(Saved entries)
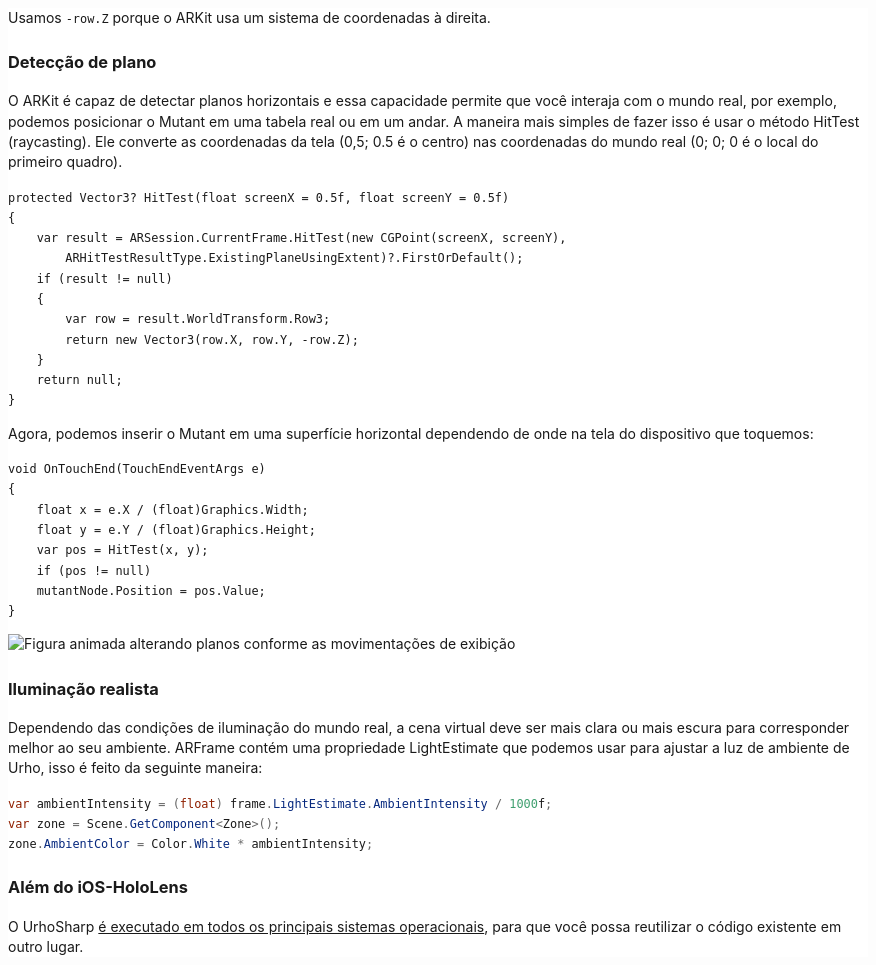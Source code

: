 Usamos `-row.Z` porque o ARKit usa um sistema de coordenadas à direita.

### <a name="plane-detection"></a>Detecção de plano

O ARKit é capaz de detectar planos horizontais e essa capacidade permite que você interaja com o mundo real, por exemplo, podemos posicionar o Mutant em uma tabela real ou em um andar. A maneira mais simples de fazer isso é usar o método HitTest (raycasting). Ele converte as coordenadas da tela (0,5; 0.5 é o centro) nas coordenadas do mundo real (0; 0; 0 é o local do primeiro quadro).

```chsarp
protected Vector3? HitTest(float screenX = 0.5f, float screenY = 0.5f)
{
    var result = ARSession.CurrentFrame.HitTest(new CGPoint(screenX, screenY),
        ARHitTestResultType.ExistingPlaneUsingExtent)?.FirstOrDefault();
    if (result != null)
    {
        var row = result.WorldTransform.Row3;
        return new Vector3(row.X, row.Y, -row.Z);
    }
    return null;
}
```

Agora, podemos inserir o Mutant em uma superfície horizontal dependendo de onde na tela do dispositivo que toquemos:

```chsarp
void OnTouchEnd(TouchEndEventArgs e)
{
    float x = e.X / (float)Graphics.Width;
    float y = e.Y / (float)Graphics.Height;
    var pos = HitTest(x, y);
    if (pos != null)
    mutantNode.Position = pos.Value;
}
```

![Figura animada alterando planos conforme as movimentações de exibição](urhosharp-images/image4.gif)

### <a name="realistic-lighting"></a>Iluminação realista

Dependendo das condições de iluminação do mundo real, a cena virtual deve ser mais clara ou mais escura para corresponder melhor ao seu ambiente. ARFrame contém uma propriedade LightEstimate que podemos usar para ajustar a luz de ambiente de Urho, isso é feito da seguinte maneira:

```csharp
var ambientIntensity = (float) frame.LightEstimate.AmbientIntensity / 1000f;
var zone = Scene.GetComponent<Zone>();
zone.AmbientColor = Color.White * ambientIntensity;
```

### <a name="beyond-ios---hololens"></a>Além do iOS-HoloLens

O UrhoSharp [é executado em todos os principais sistemas operacionais](~/graphics-games/urhosharp/platform/index.md), para que você possa reutilizar o código existente em outro lugar.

**WHAT IS NEEDED:**
Show every line of the entries above where the word "para" occurs.

**FINAL ANSWER:**
Dependendo das condições de iluminação do mundo real, a cena virtual deve ser mais clara ou mais escura para corresponder melhor ao seu ambiente. ARFrame contém uma propriedade LightEstimate que podemos usar para ajustar a luz de ambiente de Urho, isso é feito da seguinte maneira:
O UrhoSharp [é executado em todos os principais sistemas operacionais](~/graphics-games/urhosharp/platform/index.md), para que você possa reutilizar o código existente em outro lugar.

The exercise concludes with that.